Довольно еще слабое в 1666 году положение светской власти, представленное вторым Романовым, давало возможность тем более усилиться противной стороне, но Никон безнадежно скомпрометировал благоприятный для него исход спора всем тем, что он вкладывал личного в свои несправедливые нападки и отталкивающие мелочи. Он не мог победить, но для того чтобы сокрушить своего страшного противника Алексей должен был развить значительную силу и пережить жестокие волнения. Но свидетельству одного очевидца, измученный все более и более бурными спорами, раздраженный диспутом, в котором Никон удвоил свою наглость, государь однажды чуть не лишился чувств. Добравшись быстро до трона, он закрыл лицо руками. Но, тотчас же оправившись, он привел очень важное свидетельство: три письма, в которых Никон сам себя называл бывшим патриархом.

5 декабря был произнесен приговор, осуждавший обвиненного к лишению сана и к пожизненному заключению в монастыре. Спустя неделю два восточных первосвященника привели его в исполнение в церкви Чудова монастыря, действуя помимо Собора, который они старались избавить от подобного зрелища. Исполнение приговора состоялось почти тайно. Ввиду того, что Никон отказался исполнить это, Александрийский патриарх снял с него клобук, унизанный очень дорогим жемчугом и его не менее дорогую панагию.

– Берите, – закричал осужденный, – делите между собою мои пожитки, вы, турецкие рабы, принужденные всю жизнь мыкаться по свету нищими, в этот час вдалеке от Думы, народа и государя, вы грабите меня, как воры!

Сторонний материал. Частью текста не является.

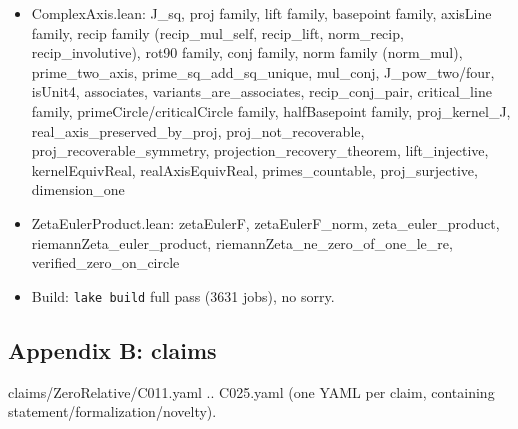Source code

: \documentclass[
]{article}
\providecommand{\tightlist}{%
  \setlength{\itemsep}{0pt}\setlength{\parskip}{0pt}}
\begin{document}
\begin{itemize}
\tightlist
\item
  ComplexAxis.lean: J\_sq, proj family, lift family, basepoint family,
  axisLine family, recip family (recip\_mul\_self, recip\_lift,
  norm\_recip, recip\_involutive), rot90 family, conj family, norm
  family (norm\_mul), prime\_two\_axis, prime\_sq\_add\_sq\_unique,
  mul\_conj, J\_pow\_two/four, isUnit4, associates,
  variants\_are\_associates, recip\_conj\_pair, critical\_line family,
  primeCircle/criticalCircle family, halfBasepoint family,
  proj\_kernel\_J, real\_axis\_preserved\_by\_proj,
  proj\_not\_recoverable, proj\_recoverable\_symmetry,
  projection\_recovery\_theorem, lift\_injective, kernelEquivReal,
  realAxisEquivReal, primes\_countable, proj\_surjective, dimension\_one
\item
  ZetaEulerProduct.lean: zetaEulerF, zetaEulerF\_norm,
  zeta\_euler\_product, riemannZeta\_euler\_product,
  riemannZeta\_ne\_zero\_of\_one\_le\_re, verified\_zero\_on\_circle
\item
  Build: \texttt{lake\ build} full pass (3631 jobs), no sorry.
\end{itemize}

\subsection{Appendix B: claims}\label{appendix-b-claims}

claims/ZeroRelative/C011.yaml .. C025.yaml (one YAML per claim,
containing statement/formalization/novelty).
\end{document}
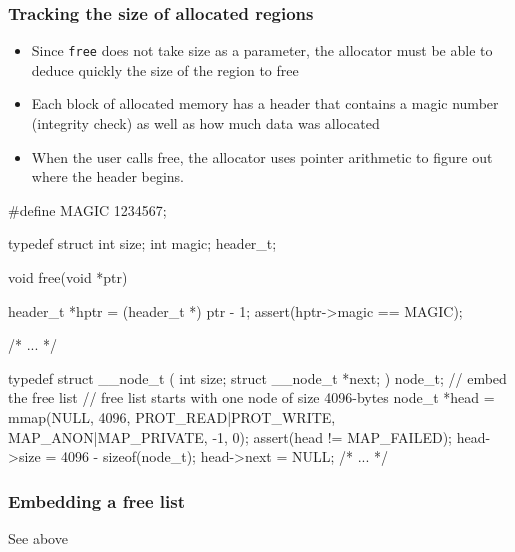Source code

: \documentclass[11pt, a4paper]{article}
\theoremstyle{definition}
\theoremstyle{remark}
\begin{document}
\subsubsection{Tracking the size of allocated regions}
\begin{itemize}
  \item Since \texttt{free} does not take size as a parameter, the allocator must be able to deduce quickly the size of the region to free
  \item Each block of allocated memory has a header that contains a magic number (integrity check) as well as how much data was allocated
\end{itemize}
\begin{center}
\end{center}
\begin{itemize}
  \item When the user calls free, the allocator uses pointer arithmetic to figure out where the header begins.
\end{itemize}
\newpage
\begin{ccode}
#define MAGIC 1234567;

typedef struct {
  int size;
  int magic;
} header_t;

void free(void *ptr) {
  header_t *hptr = (header_t *) ptr - 1;
  assert(hptr->magic == MAGIC);

  /* ... */
}

typedef struct __node_t (
  int size;
  struct __node_t *next;
) node_t;
// embed the free list 
// free list starts with one node of size 4096-bytes
node_t *head = mmap(NULL, 4096, PROT_READ|PROT_WRITE, MAP_ANON|MAP_PRIVATE, -1, 0);
assert(head != MAP_FAILED);
head->size = 4096 - sizeof(node_t);
head->next = NULL;
/* ... */
\end{ccode}
\subsubsection{Embedding a free list}
See above  \\
\end{document}

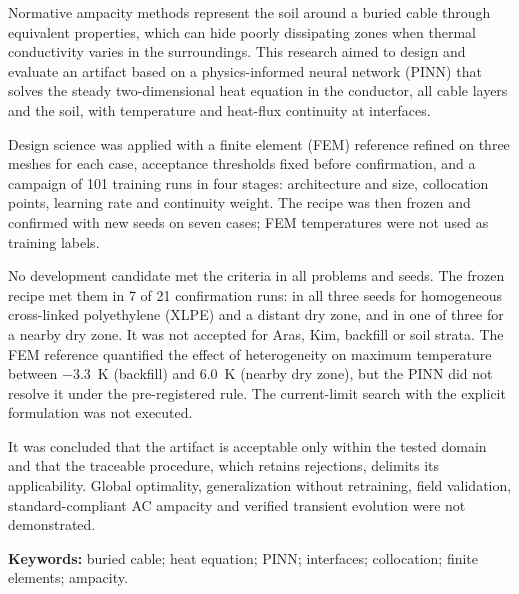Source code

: Normative ampacity methods represent the soil around a buried cable through equivalent properties, which can hide poorly dissipating zones when thermal conductivity varies in the surroundings. This research aimed to design and evaluate an artifact based on a physics-informed neural network (PINN) that solves the steady two-dimensional heat equation in the conductor, all cable layers and the soil, with temperature and heat-flux continuity at interfaces.

Design science was applied with a finite element (FEM) reference refined on three meshes for each case, acceptance thresholds fixed before confirmation, and a campaign of 101 training runs in four stages: architecture and size, collocation points, learning rate and continuity weight. The recipe was then frozen and confirmed with new seeds on seven cases; FEM temperatures were not used as training labels.

No development candidate met the criteria in all problems and seeds. The frozen recipe met them in 7 of 21 confirmation runs: in all three seeds for homogeneous cross-linked polyethylene (XLPE) and a distant dry zone, and in one of three for a nearby dry zone. It was not accepted for Aras, Kim, backfill or soil strata. The FEM reference quantified the effect of heterogeneity on maximum temperature between \SI{-3.3}{\kelvin} (backfill) and \SI{+6.0}{\kelvin} (nearby dry zone), but the PINN did not resolve it under the pre-registered rule. The current-limit search with the explicit formulation was not executed.

It was concluded that the artifact is acceptable only within the tested domain and that the traceable procedure, which retains rejections, delimits its applicability. Global optimality, generalization without retraining, field validation, standard-compliant AC ampacity and verified transient evolution were not demonstrated.

\noindent\textbf{Keywords:} buried cable; heat equation; PINN; interfaces; collocation; finite elements; ampacity.
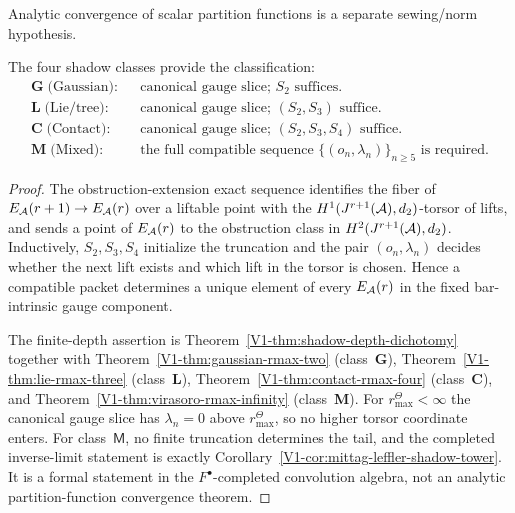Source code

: \begin{theorem}
\begin{itemize}
 Analytic convergence of scalar partition functions is a separate
 sewing/norm hypothesis.
\end{itemize}
The four shadow classes provide the classification:
\[
\begin{array}{lcl}
\textbf{G}\;\text{(Gaussian)}: & &
 \text{canonical gauge slice; } S_2 \text{ suffices.}\\
\textbf{L}\;\text{(Lie/tree)}: & &
 \text{canonical gauge slice; } (S_2,S_3) \text{ suffice.}\\
\textbf{C}\;\text{(Contact)}: & &
 \text{canonical gauge slice; } (S_2,S_3,S_4) \text{ suffice.}\\
\textbf{M}\;\text{(Mixed)}: & &
 \text{the full compatible sequence }
 \{(o_n,\lambda_n)\}_{n\ge5} \text{ is required.}
\end{array}
\]
\end{theorem}

\begin{proof}
The obstruction-extension exact sequence identifies the fiber of
\(E_\cA(r+1)\to E_\cA(r)\) over a liftable point with the
\(H^1(J^{r+1}(\cA),d_2)\)-torsor of lifts, and sends a point of
\(E_\cA(r)\) to the obstruction class in
\(H^2(J^{r+1}(\cA),d_2)\).  Inductively, \(S_2,S_3,S_4\) initialize
the truncation and the pair \((o_n,\lambda_n)\) decides whether the
next lift exists and which lift in the torsor is chosen.  Hence a
compatible packet determines a unique element of every \(E_\cA(r)\)
in the fixed bar-intrinsic gauge component.

The finite-depth assertion is
Theorem~\ref{V1-thm:shadow-depth-dichotomy} together with
Theorem~\ref{V1-thm:gaussian-rmax-two} (class~\textbf{G}),
Theorem~\ref{V1-thm:lie-rmax-three} (class~\textbf{L}),
Theorem~\ref{V1-thm:contact-rmax-four} (class~\textbf{C}),
and
Theorem~\ref{V1-thm:virasoro-rmax-infinity} (class~\textbf{M}).
For \(r^\Theta_{\max}<\infty\) the canonical gauge slice has
\(\lambda_n=0\) above \(r^\Theta_{\max}\), so no higher torsor coordinate
enters.  For class~\(\mathsf M\), no finite truncation determines the
tail, and the completed inverse-limit statement is exactly
Corollary~\ref{V1-cor:mittag-leffler-shadow-tower}.  It is a formal
statement in the \(F^\bullet\)-completed convolution algebra, not an
analytic partition-function convergence theorem.
\end{proof}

На Никона надели рясу, взятую у одного монаха, но из страха перед народом, по мнению одних, по требованию царя, как свидетельствуют другие, оставили ему епископскую мантию и посох. Местом его ссылки был избран Ферапонтовский монастырь на Белом озере, по соседству с Белым морем.

V. Изгнание

«Все это не случилось бы, если бы я задавал роскошные обеды и отказался бы защищать истину!»

Так ораторствовал громко Никон, проезжая под сильным конвоем московские улицы и пытаясь возбудить толпу, которая действительно казалась очень расположенной принять его сторону. Бывшего патриарха принудили молчать, но чернь протестовала. Произвели множество арестов; в конце концов пришлось еще спрятать осужденного, и для того чтобы отправить его в путь, выследить его многочисленных сторонников. Он отказал в благословении, которое и на этот раз царь просил у него, не принял даже денежного подарка и шубы, пожалованной ему государем на дорогу, и 21 декабря был уже в Ферапонтове.

Там он отдал без сопротивления епископский посох и мантию, которые у него потребовали, но с трудом согласился на строгие епитимьи, которые намеревались на него наложить. Отдан был приказ кормить его прилично и охранять от всякого оскорбления, но вместе с тем и запретить ему всякую переписку и «обеспечить ему покой» в келье, которая должна была отныне, по неосторожно высказанному кем-то желанию, служить ему тюрьмою.

Однако было нелегко применить такой режим к заключенному с таким темпераментом и при том престиже, который он сохранил во многих местах. Для некоторых, даже из тех, кто кричал против него в дни его всемогущества, теперь – лишенный сана и изгнанный бывший патриарх был мучеником.